**TASK OBJECTIVE**
Tally every line of the listing below that holds "Gleb", then give the tally alone.
(DATA IN THIS EXERCISE Opens)
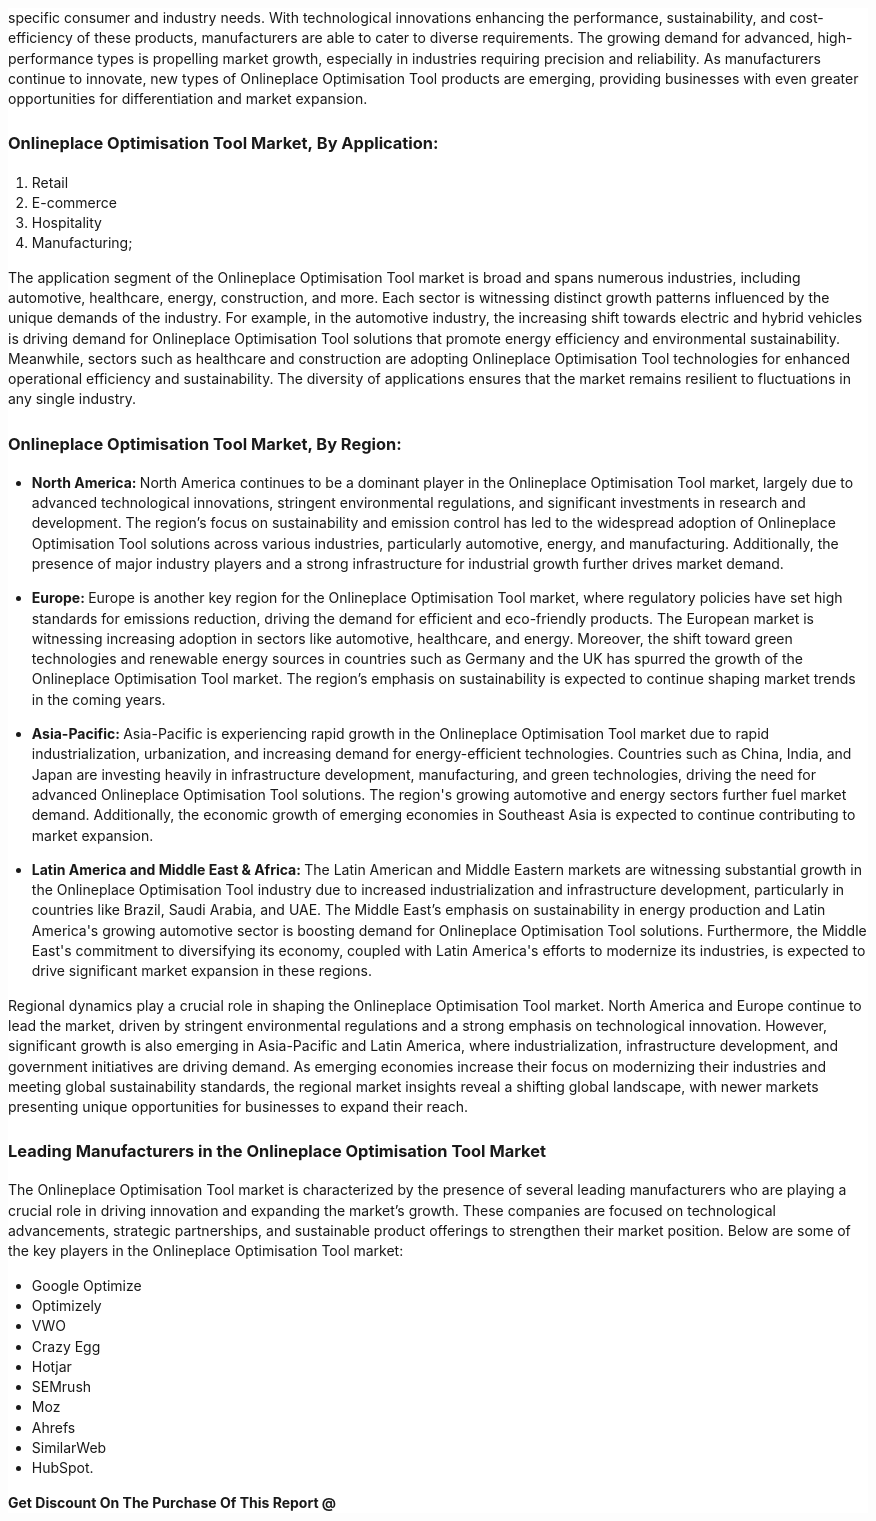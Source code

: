 specific consumer and industry needs. With technological innovations enhancing the performance, sustainability, and cost-efficiency of these products, manufacturers are able to cater to diverse requirements. The growing demand for advanced, high-performance types is propelling market growth, especially in industries requiring precision and reliability. As manufacturers continue to innovate, new types of Onlineplace Optimisation Tool products are emerging, providing businesses with even greater opportunities for differentiation and market expansion.</p><h3>Onlineplace Optimisation Tool Market,&nbsp;By Application:</h3><ol><li>Retail<li> E-commerce<li> Hospitality<li> Manufacturing;</li></ol><p>The application segment of the Onlineplace Optimisation Tool market is broad and spans numerous industries, including automotive, healthcare, energy, construction, and more. Each sector is witnessing distinct growth patterns influenced by the unique demands of the industry. For example, in the automotive industry, the increasing shift towards electric and hybrid vehicles is driving demand for Onlineplace Optimisation Tool solutions that promote energy efficiency and environmental sustainability. Meanwhile, sectors such as healthcare and construction are adopting Onlineplace Optimisation Tool technologies for enhanced operational efficiency and sustainability. The diversity of applications ensures that the market remains resilient to fluctuations in any single industry.</p><h3>Onlineplace Optimisation Tool Market, By Region:</h3><ul><li><p><strong>North America:&nbsp;</strong>North America continues to be a dominant player in the Onlineplace Optimisation Tool market, largely due to advanced technological innovations, stringent environmental regulations, and significant investments in research and development. The region&rsquo;s focus on sustainability and emission control has led to the widespread adoption of Onlineplace Optimisation Tool solutions across various industries, particularly automotive, energy, and manufacturing. Additionally, the presence of major industry players and a strong infrastructure for industrial growth further drives market demand.</p></li><li><p><strong><strong>Europe:&nbsp;</strong></strong>Europe is another key region for the Onlineplace Optimisation Tool market, where regulatory policies have set high standards for emissions reduction, driving the demand for efficient and eco-friendly products. The European market is witnessing increasing adoption in sectors like automotive, healthcare, and energy. Moreover, the shift toward green technologies and renewable energy sources in countries such as Germany and the UK has spurred the growth of the Onlineplace Optimisation Tool market. The region&rsquo;s emphasis on sustainability is expected to continue shaping market trends in the coming years.</p></li><li><p><strong><strong>Asia-Pacific:&nbsp;</strong></strong>Asia-Pacific is experiencing rapid growth in the Onlineplace Optimisation Tool market due to rapid industrialization, urbanization, and increasing demand for energy-efficient technologies. Countries such as China, India, and Japan are investing heavily in infrastructure development, manufacturing, and green technologies, driving the need for advanced Onlineplace Optimisation Tool solutions. The region's growing automotive and energy sectors further fuel market demand. Additionally, the economic growth of emerging economies in Southeast Asia is expected to continue contributing to market expansion.</p></li><li><p><strong><strong>Latin America and Middle East &amp; Africa:&nbsp;</strong></strong>The Latin American and Middle Eastern markets are witnessing substantial growth in the Onlineplace Optimisation Tool industry due to increased industrialization and infrastructure development, particularly in countries like Brazil, Saudi Arabia, and UAE. The Middle East&rsquo;s emphasis on sustainability in energy production and Latin America's growing automotive sector is boosting demand for Onlineplace Optimisation Tool solutions. Furthermore, the Middle East's commitment to diversifying its economy, coupled with Latin America's efforts to modernize its industries, is expected to drive significant market expansion in these regions.</p></li></ul><p>Regional dynamics play a crucial role in shaping the Onlineplace Optimisation Tool market. North America and Europe continue to lead the market, driven by stringent environmental regulations and a strong emphasis on technological innovation. However, significant growth is also emerging in Asia-Pacific and Latin America, where industrialization, infrastructure development, and government initiatives are driving demand. As emerging economies increase their focus on modernizing their industries and meeting global sustainability standards, the regional market insights reveal a shifting global landscape, with newer markets presenting unique opportunities for businesses to expand their reach.</p><h3><strong>Leading Manufacturers in the Onlineplace Optimisation Tool Market</strong></h3><p>The Onlineplace Optimisation Tool market is characterized by the presence of several leading manufacturers who are playing a crucial role in driving innovation and expanding the market&rsquo;s growth. These companies are focused on technological advancements, strategic partnerships, and sustainable product offerings to strengthen their market position. Below are some of the key players in the Onlineplace Optimisation Tool market:</p></div><div class="article-main__content" data-test-id="publishing-text-block"><ul><li><span class="">Google Optimize<li> Optimizely<li> VWO<li> Crazy Egg<li> Hotjar<li> SEMrush<li> Moz<li> Ahrefs<li> SimilarWeb<li> HubSpot.</span></li></ul></div><div class="article-main__content" data-test-id="publishing-text-block"><p><span class="font-[700]"><strong>Get Discount On The Purchase Of This Report @</strong>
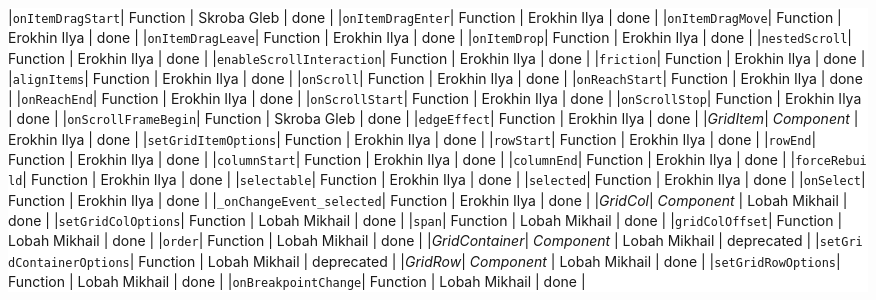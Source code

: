 |`onItemDragStart`| Function | Skroba Gleb | done |
|`onItemDragEnter`| Function | Erokhin Ilya | done |
|`onItemDragMove`| Function | Erokhin Ilya | done |
|`onItemDragLeave`| Function | Erokhin Ilya | done |
|`onItemDrop`| Function | Erokhin Ilya | done |
|`nestedScroll`| Function | Erokhin Ilya | done |
|`enableScrollInteraction`| Function | Erokhin Ilya | done |
|`friction`| Function | Erokhin Ilya | done |
|`alignItems`| Function | Erokhin Ilya | done |
|`onScroll`| Function | Erokhin Ilya | done |
|`onReachStart`| Function | Erokhin Ilya | done |
|`onReachEnd`| Function | Erokhin Ilya | done |
|`onScrollStart`| Function | Erokhin Ilya | done |
|`onScrollStop`| Function | Erokhin Ilya | done |
|`onScrollFrameBegin`| Function | Skroba Gleb | done |
|`edgeEffect`| Function | Erokhin Ilya | done |
|*GridItem*| *Component* | Erokhin Ilya | done |
|`setGridItemOptions`| Function | Erokhin Ilya | done |
|`rowStart`| Function | Erokhin Ilya | done |
|`rowEnd`| Function | Erokhin Ilya | done |
|`columnStart`| Function | Erokhin Ilya | done |
|`columnEnd`| Function | Erokhin Ilya | done |
|`forceRebuild`| Function | Erokhin Ilya | done |
|`selectable`| Function | Erokhin Ilya | done |
|`selected`| Function | Erokhin Ilya | done |
|`onSelect`| Function | Erokhin Ilya | done |
|`_onChangeEvent_selected`| Function | Erokhin Ilya | done |
|*GridCol*| *Component* | Lobah Mikhail | done |
|`setGridColOptions`| Function | Lobah Mikhail | done |
|`span`| Function | Lobah Mikhail | done |
|`gridColOffset`| Function | Lobah Mikhail | done |
|`order`| Function | Lobah Mikhail | done |
|*GridContainer*| *Component* | Lobah Mikhail | deprecated |
|`setGridContainerOptions`| Function | Lobah Mikhail | deprecated |
|*GridRow*| *Component* | Lobah Mikhail | done |
|`setGridRowOptions`| Function | Lobah Mikhail | done |
|`onBreakpointChange`| Function | Lobah Mikhail | done |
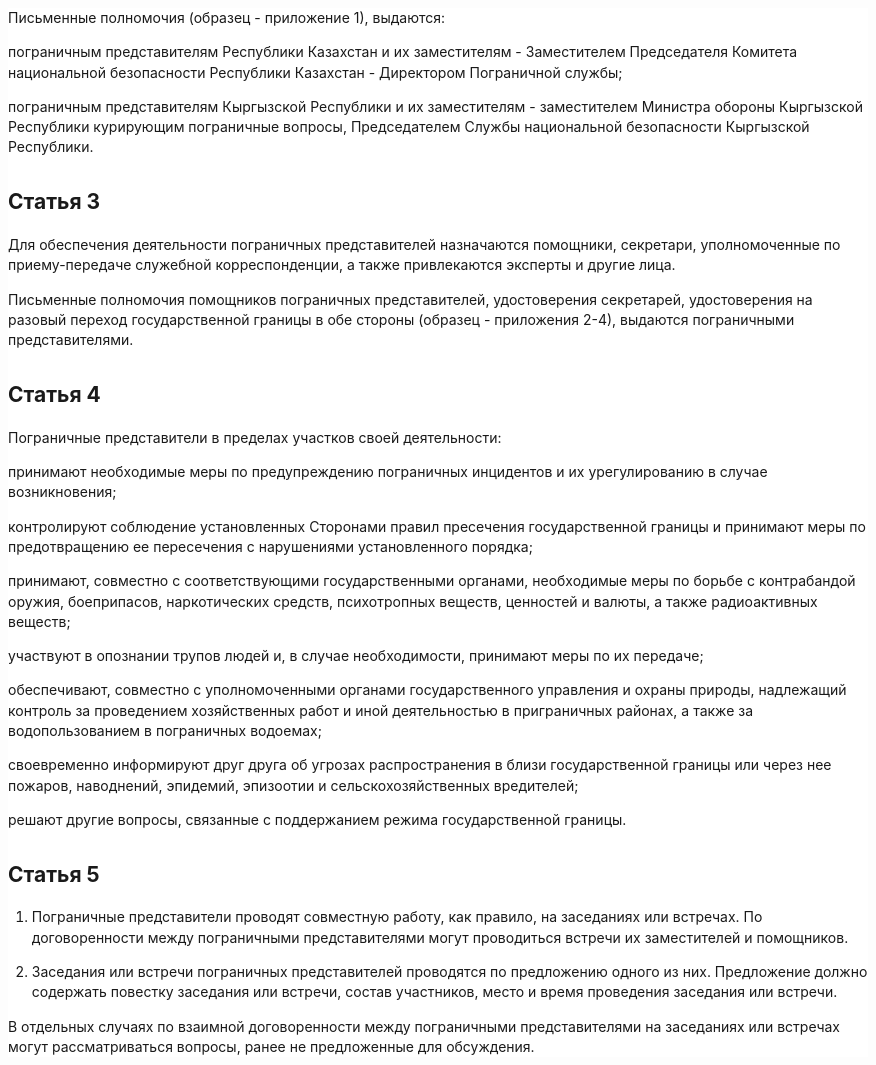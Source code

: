 Письменные полномочия (образец - приложение 1), выдаются:

пограничным представителям Республики Казахстан и их заместителям - Заместителем Председателя Комитета национальной безопасности Республики Казахстан - Директором Пограничной службы;

пограничным представителям Кыргызской Республики и их заместителям - заместителем Министра обороны Кыргызской Республики курирующим пограничные вопросы, Председателем Службы национальной безопасности Кыргызской Республики.

## Статья 3

Для обеспечения деятельности пограничных представителей назначаются помощники, секретари, уполномоченные по приему-передаче служебной корреспонденции, а также привлекаются эксперты и другие лица.

Письменные полномочия помощников пограничных представителей, удостоверения секретарей, удостоверения на разовый переход государственной границы в обе стороны (образец - приложения 2-4), выдаются пограничными представителями.

## Статья 4

Пограничные представители в пределах участков своей деятельности:

принимают необходимые меры по предупреждению пограничных инцидентов и их урегулированию в случае возникновения;

контролируют соблюдение установленных Сторонами правил пресечения государственной границы и принимают меры по предотвращению ее пересечения с нарушениями установленного порядка;

принимают, совместно с соответствующими государственными органами, необходимые меры по борьбе с контрабандой оружия, боеприпасов, наркотических средств, психотропных веществ, ценностей и валюты, а также радиоактивных веществ;

участвуют в опознании трупов людей и, в случае необходимости, принимают меры по их передаче;

обеспечивают, совместно с уполномоченными органами государственного управления и охраны природы, надлежащий контроль за проведением хозяйственных работ и иной деятельностью в приграничных районах, а также за водопользованием в пограничных водоемах;

своевременно информируют друг друга об угрозах распространения в близи государственной границы или через нее пожаров, наводнений, эпидемий, эпизоотии и сельскохозяйственных вредителей;

решают другие вопросы, связанные с поддержанием режима государственной границы.

## Статья 5

1. Пограничные представители проводят совместную работу, как правило, на заседаниях или встречах. По договоренности между пограничными представителями могут проводиться встречи их заместителей и помощников.

2. Заседания или встречи пограничных представителей проводятся по предложению одного из них. Предложение должно содержать повестку заседания или встречи, состав участников, место и время проведения заседания или встречи.

В отдельных случаях по взаимной договоренности между пограничными представителями на заседаниях или встречах могут рассматриваться вопросы, ранее не предложенные для обсуждения.
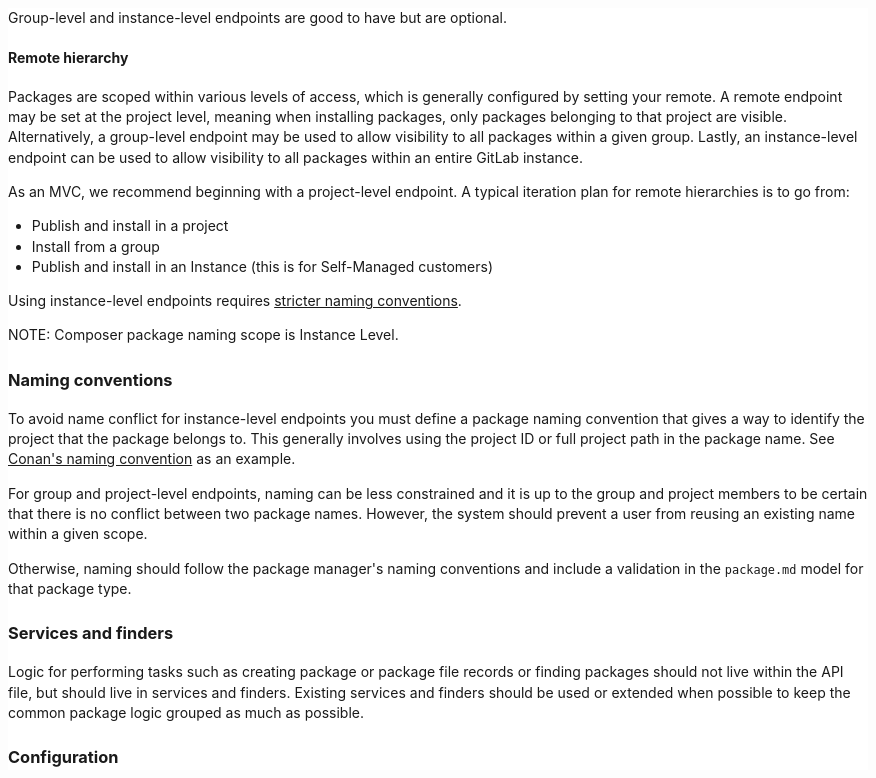 Group-level and instance-level endpoints are good to have but are optional.

#### Remote hierarchy

Packages are scoped within various levels of access, which is generally configured by setting your remote. A
remote endpoint may be set at the project level, meaning when installing packages, only packages belonging to that
project are visible. Alternatively, a group-level endpoint may be used to allow visibility to all packages
within a given group. Lastly, an instance-level endpoint can be used to allow visibility to all packages within an
entire GitLab instance.

As an MVC, we recommend beginning with a project-level endpoint. A typical iteration plan for remote hierarchies is to go from:

- Publish and install in a project
- Install from a group
- Publish and install in an Instance (this is for Self-Managed customers)

Using instance-level endpoints requires [stricter naming conventions](#naming-conventions).

NOTE:
Composer package naming scope is Instance Level.

### Naming conventions

To avoid name conflict for instance-level endpoints you must define a package naming convention
that gives a way to identify the project that the package belongs to. This generally involves using the project
ID or full project path in the package name. See
[Conan's naming convention](../user/packages/conan_repository/index.md#package-recipe-naming-convention-for-instance-remotes) as an example.

For group and project-level endpoints, naming can be less constrained and it is up to the group and project
members to be certain that there is no conflict between two package names. However, the system should prevent
a user from reusing an existing name within a given scope.

Otherwise, naming should follow the package manager's naming conventions and include a validation in the `package.md`
model for that package type.

### Services and finders

Logic for performing tasks such as creating package or package file records or finding packages should not live
within the API file, but should live in services and finders. Existing services and finders should be used or
extended when possible to keep the common package logic grouped as much as possible.

### Configuration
(DATA IN THIS EXERCISE Closes)
**OUTPUT BELOW**
2